**Goal of the exercise:** One number is the whole answer: the tally of lines in the records that include the word "inequality".
Data provided Start Marker
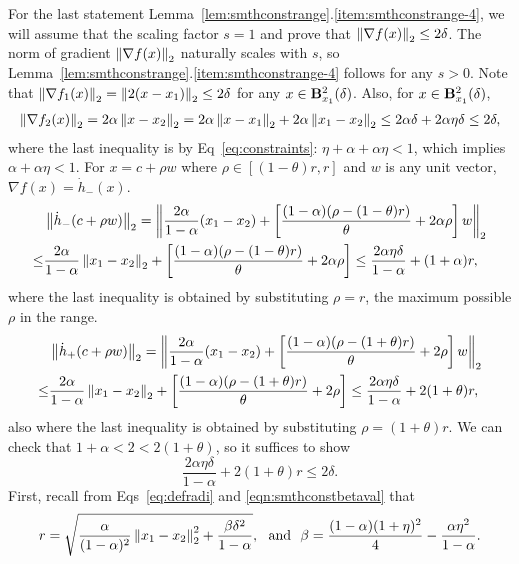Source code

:For the last statement Lemma~\ref{lem:smthconstrange}.\ref{item:smthconstrange-4}, we will assume that the scaling factor $s = 1$ and prove that
$\left\|{\nabla f(x)}\right\|_2 \leq 2\delta$. The norm of gradient $\left\|{\nabla f(x)}\right\|_2$ naturally scales with $s$, so Lemma~\ref{lem:smthconstrange}.\ref{item:smthconstrange-4} follows for any $s > 0$.
Note that $\left\|{\nabla f_{1}(x)}\right\|_2 = \left\|{2(x-x_1)}\right\|_2 \leq 2\delta$ for any $x \in \mathbf{B}^2_{x_1}({\delta})$.
Also, for $x \in \mathbf{B}^2_{x_1}({\delta})$,
\begin{align*}
	\left\|{\nabla f_{2}(x)}\right\|_2 = 2\alpha \left\|{x-x_2}\right\|_2 = 2\alpha \left\|{x-x_1}\right\|_2 + 2\alpha\left\|{x_1-x_2}\right\|_2 \leq 2\alpha \delta + 2\alpha \eta\delta \leq 2\delta,
\end{align*}
where the last inequality is by Eq~\eqref{eq:constraints}: $\eta+\alpha+\alpha\eta < 1$, which implies $\alpha+\alpha\eta < 1$.
For $x = c + \rho w$ where $\rho \in [(1-\theta)r, r]$ and $w$ is any unit vector, $\nabla f(x) = \dot h_-(x)$.
\begin{align*}
	&\left\|{\dot h_-(c + \rho w)}\right\|_2
	= \left\|{ \frac{2\alpha}{1-\alpha}(x_1-x_2) + \left [ \frac{(1-\alpha)(\rho-(1-\theta)r)}{\theta} + 2\alpha\rho \right] w}\right\|_2\\
	\leq& \frac{2\alpha}{1-\alpha}\left\|{x_1-x_2}\right\|_2 + \left [ \frac{(1-\alpha)(\rho-(1-\theta)r)}{\theta} + 2\alpha\rho \right]
	\leq 
	\frac{2\alpha \eta \delta}{1-\alpha} + (1+\alpha) r,
\end{align*}
where the last inequality is obtained by substituting $\rho = r$, the maximum possible $\rho$ in the range.
\begin{align*}
	&\left\|{\dot h_+(c + \rho w)}\right\|_2 
	= \left\|{ \frac{2\alpha}{1-\alpha}(x_1-x_2) + \left [ \frac{(1-\alpha)(\rho-(1+\theta)r)}{\theta} + 2\rho \right] w}\right\|_2\\
	\leq& \frac{2\alpha}{1-\alpha}\left\|{x_1-x_2}\right\|_2 + \left [ \frac{(1-\alpha)(\rho-(1+\theta)r)}{\theta} + 2\rho \right]
	\leq \frac{2\alpha \eta \delta}{1-\alpha} + 2(1+\theta) r,
\end{align*}
also where the last inequality is obtained by substituting $\rho = (1+\theta)r$.
We can check that $1+\alpha < 2 < 2(1+\theta)$, so it suffices to show
\begin{equation}
\label{eq:smthconstrange-4goal}
\frac{2\alpha \eta \delta}{1-\alpha} + 2(1+\theta) r \leq 2\delta.
\end{equation}
First, recall from Eqs~\eqref{eq:defradi} and \eqref{eqn:smthconstbetaval} that
\begin{equation*}
	r = \sqrt{\frac{\alpha}{(1-\alpha)^2} \left\|{x_1-x_2}\right\|_2^2 + \frac{\beta\delta^2}{1-\alpha}},~\text{ and }~
	\beta = \frac{(1-\alpha)(1+\eta)^2}{4} - \frac{\alpha \eta^2}{1-\alpha}.
\end{equation*}
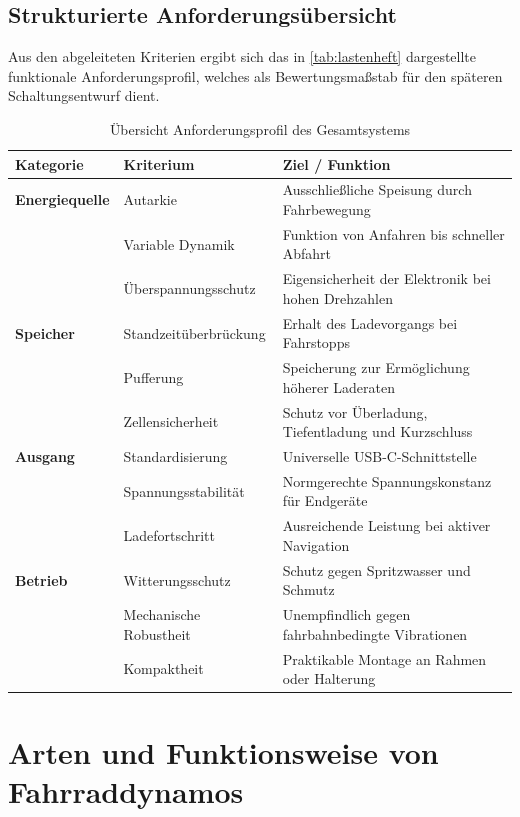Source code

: \documentclass[12pt,a4paper]{article}
\begin{document}
\subsection{Strukturierte Anforderungsübersicht}
Aus den abgeleiteten Kriterien ergibt sich das in \autoref{tab:lastenheft} dargestellte funktionale Anforderungsprofil, 
welches als Bewertungsmaßstab für den späteren Schaltungsentwurf dient.

\begin{table}[htbp]
    \centering
    \caption{Übersicht Anforderungsprofil des Gesamtsystems}
    \label{tab:lastenheft}
    \begin{tabularx}{\textwidth}{p{3.0cm}p{4.2cm}X}
        \toprule
        \textbf{Kategorie} & \textbf{Kriterium} & \textbf{Ziel / Funktion} \\
        \midrule
        \textbf{Energiequelle} & Autarkie & Ausschließliche Speisung durch Fahrbewegung \\
        & Variable Dynamik & Funktion von Anfahren bis schneller Abfahrt \\
        & Überspannungsschutz & Eigensicherheit der Elektronik bei hohen Drehzahlen \\
        \midrule
        \textbf{Speicher} & Standzeitüberbrückung & Erhalt des Ladevorgangs bei Fahrstopps \\
        & Pufferung & Speicherung zur Ermöglichung höherer Laderaten \\
        & Zellensicherheit & Schutz vor Überladung, Tiefentladung und Kurzschluss \\
        \midrule
        \textbf{Ausgang} & Standardisierung & Universelle USB-C-Schnittstelle \\
        & Spannungsstabilität & Normgerechte Spannungskonstanz für Endgeräte \\
        & Ladefortschritt & Ausreichende Leistung bei aktiver Navigation \\
        \midrule
        \textbf{Betrieb} & Witterungsschutz & Schutz gegen Spritzwasser und Schmutz \\
        & Mechanische Robustheit & Unempfindlich gegen fahrbahnbedingte Vibrationen \\
        & Kompaktheit & Praktikable Montage an Rahmen oder Halterung \\
        \bottomrule
    \end{tabularx}
\end{table}



\section{Arten und Funktionsweise von Fahrraddynamos}
\label{sec:dynamos}
\end{document}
Data provided End Marker
**Response area:** 3